Rose Olazcoaga is a San Jose legal secretary who starts every weekday by sending her 15-year-old son to school before she heads into the one-attorney office where she works part time. Her life is typical, except for one thing: She has no health care insurance.
"Everyone should be eligible for adequate health care," said Olazcoaga, whose employer doesn't provide insurance, but who makes slightly too much money to get public aid. "We work hard, we pay taxes and we should be entitled to universal health care."
The issue will take center stage Tuesday as part of a town hall forum hosted by the National Association of Hispanic Journalists that will tackle the issue, not only for Latinos, but the estimated 47 million Americans without health care insurance.
Association leaders chose the issue to launch its 25th annual journalism conference this week in San Jose because, more than any other social problem, "health care impacts everyone" regardless of ethnicity, said conference co-chair Veronica VillafaƱe.

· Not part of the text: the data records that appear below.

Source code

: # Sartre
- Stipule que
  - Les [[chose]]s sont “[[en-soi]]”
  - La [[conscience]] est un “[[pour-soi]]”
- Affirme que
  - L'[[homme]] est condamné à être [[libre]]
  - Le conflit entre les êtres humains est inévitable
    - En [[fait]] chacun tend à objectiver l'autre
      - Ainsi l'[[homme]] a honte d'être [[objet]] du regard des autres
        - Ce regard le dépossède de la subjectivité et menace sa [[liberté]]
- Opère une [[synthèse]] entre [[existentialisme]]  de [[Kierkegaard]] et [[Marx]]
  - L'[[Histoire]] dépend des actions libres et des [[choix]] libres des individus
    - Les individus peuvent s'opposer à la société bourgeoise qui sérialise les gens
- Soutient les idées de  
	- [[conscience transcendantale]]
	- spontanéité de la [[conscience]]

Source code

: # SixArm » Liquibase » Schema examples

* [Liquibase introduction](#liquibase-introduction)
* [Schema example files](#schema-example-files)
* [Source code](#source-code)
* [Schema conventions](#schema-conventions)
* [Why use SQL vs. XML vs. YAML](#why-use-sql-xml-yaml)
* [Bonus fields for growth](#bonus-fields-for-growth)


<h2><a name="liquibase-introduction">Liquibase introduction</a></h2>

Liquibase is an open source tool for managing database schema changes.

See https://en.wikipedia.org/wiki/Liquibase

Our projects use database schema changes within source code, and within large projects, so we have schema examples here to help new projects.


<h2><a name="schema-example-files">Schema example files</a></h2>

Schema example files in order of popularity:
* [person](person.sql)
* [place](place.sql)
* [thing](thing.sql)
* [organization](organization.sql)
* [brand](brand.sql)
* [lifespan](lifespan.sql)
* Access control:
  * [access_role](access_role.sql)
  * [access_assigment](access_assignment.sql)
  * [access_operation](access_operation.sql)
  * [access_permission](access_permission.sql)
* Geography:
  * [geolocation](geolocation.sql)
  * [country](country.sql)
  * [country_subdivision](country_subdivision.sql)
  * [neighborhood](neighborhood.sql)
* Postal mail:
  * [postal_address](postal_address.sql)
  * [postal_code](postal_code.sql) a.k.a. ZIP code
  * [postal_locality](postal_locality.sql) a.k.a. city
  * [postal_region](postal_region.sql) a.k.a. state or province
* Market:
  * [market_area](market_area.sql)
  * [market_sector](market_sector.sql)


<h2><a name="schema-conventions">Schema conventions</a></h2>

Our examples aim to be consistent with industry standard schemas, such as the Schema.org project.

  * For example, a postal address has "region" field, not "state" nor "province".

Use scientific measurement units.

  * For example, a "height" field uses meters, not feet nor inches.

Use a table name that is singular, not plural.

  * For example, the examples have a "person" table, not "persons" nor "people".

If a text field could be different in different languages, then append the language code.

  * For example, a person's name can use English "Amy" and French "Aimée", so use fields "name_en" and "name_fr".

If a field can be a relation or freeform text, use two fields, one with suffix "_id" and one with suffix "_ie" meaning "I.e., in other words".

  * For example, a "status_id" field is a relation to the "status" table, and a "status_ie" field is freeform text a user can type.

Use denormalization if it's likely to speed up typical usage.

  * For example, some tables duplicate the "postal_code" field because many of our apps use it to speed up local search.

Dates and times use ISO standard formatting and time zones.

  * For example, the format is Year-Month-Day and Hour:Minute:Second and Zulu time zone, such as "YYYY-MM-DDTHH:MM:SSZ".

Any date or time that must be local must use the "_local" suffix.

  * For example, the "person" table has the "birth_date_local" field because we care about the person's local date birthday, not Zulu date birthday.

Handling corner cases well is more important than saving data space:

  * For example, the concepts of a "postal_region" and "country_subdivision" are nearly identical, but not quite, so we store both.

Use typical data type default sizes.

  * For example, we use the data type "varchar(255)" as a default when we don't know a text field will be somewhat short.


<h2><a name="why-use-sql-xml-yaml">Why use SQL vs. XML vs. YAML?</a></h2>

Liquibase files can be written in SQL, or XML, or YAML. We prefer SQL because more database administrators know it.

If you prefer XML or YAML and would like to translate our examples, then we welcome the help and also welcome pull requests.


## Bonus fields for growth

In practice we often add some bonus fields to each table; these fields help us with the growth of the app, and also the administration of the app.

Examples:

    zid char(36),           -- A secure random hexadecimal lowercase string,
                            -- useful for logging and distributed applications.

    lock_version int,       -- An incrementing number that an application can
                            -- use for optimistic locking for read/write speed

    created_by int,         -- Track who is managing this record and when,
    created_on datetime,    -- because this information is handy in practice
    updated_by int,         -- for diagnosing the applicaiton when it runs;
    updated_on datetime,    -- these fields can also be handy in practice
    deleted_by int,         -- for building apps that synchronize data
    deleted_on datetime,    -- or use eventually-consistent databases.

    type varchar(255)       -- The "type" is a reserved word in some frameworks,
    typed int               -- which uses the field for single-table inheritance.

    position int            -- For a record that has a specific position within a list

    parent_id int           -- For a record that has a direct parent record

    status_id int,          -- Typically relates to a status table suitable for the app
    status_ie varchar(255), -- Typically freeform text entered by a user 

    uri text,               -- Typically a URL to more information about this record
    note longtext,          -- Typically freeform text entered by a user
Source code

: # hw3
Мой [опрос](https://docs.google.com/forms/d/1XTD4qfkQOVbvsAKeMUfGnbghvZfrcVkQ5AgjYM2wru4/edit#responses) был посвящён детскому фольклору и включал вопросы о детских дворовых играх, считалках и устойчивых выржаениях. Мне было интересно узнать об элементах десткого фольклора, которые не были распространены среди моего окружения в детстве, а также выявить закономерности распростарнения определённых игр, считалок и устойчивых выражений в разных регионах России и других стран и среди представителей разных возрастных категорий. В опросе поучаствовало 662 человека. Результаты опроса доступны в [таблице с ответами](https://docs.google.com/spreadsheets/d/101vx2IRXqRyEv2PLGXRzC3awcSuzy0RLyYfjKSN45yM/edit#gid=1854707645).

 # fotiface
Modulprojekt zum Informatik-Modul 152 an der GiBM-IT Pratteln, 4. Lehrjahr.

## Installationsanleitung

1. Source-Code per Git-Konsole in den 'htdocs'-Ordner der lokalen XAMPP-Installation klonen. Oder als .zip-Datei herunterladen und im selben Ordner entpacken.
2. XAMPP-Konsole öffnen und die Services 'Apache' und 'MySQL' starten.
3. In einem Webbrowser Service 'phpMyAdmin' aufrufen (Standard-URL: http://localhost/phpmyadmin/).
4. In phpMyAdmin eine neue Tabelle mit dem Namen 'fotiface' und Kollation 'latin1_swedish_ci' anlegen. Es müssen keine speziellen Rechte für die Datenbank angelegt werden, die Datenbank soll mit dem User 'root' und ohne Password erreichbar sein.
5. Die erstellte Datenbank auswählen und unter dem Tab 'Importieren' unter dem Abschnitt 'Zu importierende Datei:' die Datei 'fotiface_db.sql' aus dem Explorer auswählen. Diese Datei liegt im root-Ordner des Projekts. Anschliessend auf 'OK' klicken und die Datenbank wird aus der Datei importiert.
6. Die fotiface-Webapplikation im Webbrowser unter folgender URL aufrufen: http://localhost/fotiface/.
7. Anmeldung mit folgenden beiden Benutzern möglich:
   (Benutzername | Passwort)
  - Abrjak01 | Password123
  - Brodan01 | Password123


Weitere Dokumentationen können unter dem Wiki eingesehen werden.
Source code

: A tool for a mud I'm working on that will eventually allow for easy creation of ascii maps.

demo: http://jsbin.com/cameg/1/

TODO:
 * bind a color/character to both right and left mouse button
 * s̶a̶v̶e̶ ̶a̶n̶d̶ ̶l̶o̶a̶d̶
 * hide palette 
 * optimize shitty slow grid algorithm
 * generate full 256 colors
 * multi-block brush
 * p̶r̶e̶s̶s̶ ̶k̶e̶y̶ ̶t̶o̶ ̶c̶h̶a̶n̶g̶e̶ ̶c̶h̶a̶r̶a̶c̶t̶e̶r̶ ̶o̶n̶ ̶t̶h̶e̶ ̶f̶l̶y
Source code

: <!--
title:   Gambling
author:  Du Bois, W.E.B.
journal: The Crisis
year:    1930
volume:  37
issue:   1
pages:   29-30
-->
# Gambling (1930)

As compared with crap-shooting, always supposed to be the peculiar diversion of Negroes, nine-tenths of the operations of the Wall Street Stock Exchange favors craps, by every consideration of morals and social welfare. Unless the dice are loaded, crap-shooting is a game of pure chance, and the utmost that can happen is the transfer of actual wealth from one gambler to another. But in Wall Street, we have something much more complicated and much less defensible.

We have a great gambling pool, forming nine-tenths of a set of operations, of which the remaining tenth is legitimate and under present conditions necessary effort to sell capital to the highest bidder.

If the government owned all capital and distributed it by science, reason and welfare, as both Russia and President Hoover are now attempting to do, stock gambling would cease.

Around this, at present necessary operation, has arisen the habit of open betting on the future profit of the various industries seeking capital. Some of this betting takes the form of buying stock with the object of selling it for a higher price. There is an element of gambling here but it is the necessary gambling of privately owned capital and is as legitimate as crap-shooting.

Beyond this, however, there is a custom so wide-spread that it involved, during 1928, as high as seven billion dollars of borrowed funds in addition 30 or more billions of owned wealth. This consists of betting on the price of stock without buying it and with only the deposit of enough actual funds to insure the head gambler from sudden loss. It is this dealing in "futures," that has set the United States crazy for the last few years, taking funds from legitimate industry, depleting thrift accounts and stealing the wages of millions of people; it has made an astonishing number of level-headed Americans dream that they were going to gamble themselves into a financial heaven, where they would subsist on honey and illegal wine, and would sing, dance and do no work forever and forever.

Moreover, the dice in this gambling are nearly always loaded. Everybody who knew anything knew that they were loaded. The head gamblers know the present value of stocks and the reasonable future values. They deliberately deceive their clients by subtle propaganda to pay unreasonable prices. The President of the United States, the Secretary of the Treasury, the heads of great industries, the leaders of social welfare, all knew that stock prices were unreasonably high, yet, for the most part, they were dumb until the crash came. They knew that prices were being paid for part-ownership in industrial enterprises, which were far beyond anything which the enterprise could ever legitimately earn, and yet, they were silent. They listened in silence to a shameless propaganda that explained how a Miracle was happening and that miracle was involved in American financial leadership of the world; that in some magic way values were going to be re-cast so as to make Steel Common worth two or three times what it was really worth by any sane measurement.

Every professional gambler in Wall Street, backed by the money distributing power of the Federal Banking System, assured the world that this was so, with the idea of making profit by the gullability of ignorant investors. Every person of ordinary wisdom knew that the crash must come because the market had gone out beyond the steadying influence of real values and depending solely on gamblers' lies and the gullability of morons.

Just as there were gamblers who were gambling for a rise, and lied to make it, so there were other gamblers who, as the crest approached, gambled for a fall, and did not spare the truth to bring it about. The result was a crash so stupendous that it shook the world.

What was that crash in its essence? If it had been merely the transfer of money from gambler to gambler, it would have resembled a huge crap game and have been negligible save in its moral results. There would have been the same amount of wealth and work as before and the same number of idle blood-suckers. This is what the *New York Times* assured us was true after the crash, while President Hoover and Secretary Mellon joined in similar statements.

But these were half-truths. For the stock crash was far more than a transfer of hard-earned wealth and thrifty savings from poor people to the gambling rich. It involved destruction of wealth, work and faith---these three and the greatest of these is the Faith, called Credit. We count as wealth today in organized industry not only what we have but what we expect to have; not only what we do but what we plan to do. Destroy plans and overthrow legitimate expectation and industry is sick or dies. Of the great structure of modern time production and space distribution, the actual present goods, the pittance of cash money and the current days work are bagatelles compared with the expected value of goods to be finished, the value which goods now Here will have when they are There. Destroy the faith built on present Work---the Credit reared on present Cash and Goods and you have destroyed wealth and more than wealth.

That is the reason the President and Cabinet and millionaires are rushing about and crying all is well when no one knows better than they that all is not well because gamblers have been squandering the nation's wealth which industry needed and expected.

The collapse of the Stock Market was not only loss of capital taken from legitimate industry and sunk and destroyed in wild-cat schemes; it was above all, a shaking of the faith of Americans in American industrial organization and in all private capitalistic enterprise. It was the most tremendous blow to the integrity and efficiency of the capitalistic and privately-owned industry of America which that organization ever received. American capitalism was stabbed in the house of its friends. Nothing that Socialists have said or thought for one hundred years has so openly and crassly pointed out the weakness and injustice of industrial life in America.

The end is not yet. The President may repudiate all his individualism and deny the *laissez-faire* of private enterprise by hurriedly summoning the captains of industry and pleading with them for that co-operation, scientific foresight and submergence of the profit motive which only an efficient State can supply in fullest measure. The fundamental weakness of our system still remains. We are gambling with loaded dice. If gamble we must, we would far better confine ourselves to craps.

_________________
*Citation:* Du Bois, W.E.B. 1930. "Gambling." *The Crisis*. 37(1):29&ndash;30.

But Latinos are among ethnic groups affected the most, with roughly 28 percent of California's Latino population lacking health care insurance coverage - more than three times the percentage of whites without coverage, according to the University of California-Los Angeles Center for Health Policy Research.
That, coupled with a shortage of Spanish-speaking doctors, and a disproportionately higher rate of diabetes for adults and the highest rate of invasive cervical cancer for women in the state, makes the group vulnerable, especially when they are trying to acquire health care that might help prevent such diseases.
Everyone involved admits the obstacles sometimes seem too big to overcome.
But forum participants hope to at least pinpoint solutions for policy-makers as they begin discussing reform, particularly in California where Gov. Arnold Schwarzenegger is proposing universal health care coverage to help up to 6.5 million uninsured state residents.
"This has to be solved," said Kim Roberts, chief executive officer of the Santa Clara Valley Health and Hospital System that serves some 65,000 uninsured people, mostly through its 10 clinics each year.
Attempts to reform health care have long eluded policy-makers for several reasons, but one major reason is that no one has been able to develop a plan that everyone can agree on.
Schwarzenegger's plan, unveiled six months ago, mandates businesses with 10 or more employees provide health care or pay 4 percent of revenues into a state insurance fund. The plan is already drawing fire from some corners.
Small-business owners, among others, have stressed concern about their ledgers, saying the the expense could put their books in the red.
Supporters, meanwhile, argue health care shouldn't be about dollars, but about providing what they call "a basic necessity like food and water" to people who work yet aren't insured.
"This is really, really a huge issue," said Lupe Alonzo-Diaz, director of the Latino Coalition for a Healthy California, who will be among the panelists Tuesday. "We need to continue pounding the drum for change."
The coalition is a non-profit organization designed to improve the health of the state's Latino community.
The issues can be fixed, but only if policy-makers are willing to acknowledge that change will take time, she said. A solution should begin with children, she said.
Alonzo-Diaz suggests extending care to children by expanding health services in public schools, where kids could turn when they're sick.
Leaders could then begin broadening the plan, which she believes would need to include fixing cracks in the system that go beyond insurance coverage, including a shortage of doctors who speak Spanish.
While Latinos make up 33 percent of the state's population, they make up less than 5 percent of working physicians - fueling cultural and language barriers that could affect care, she said.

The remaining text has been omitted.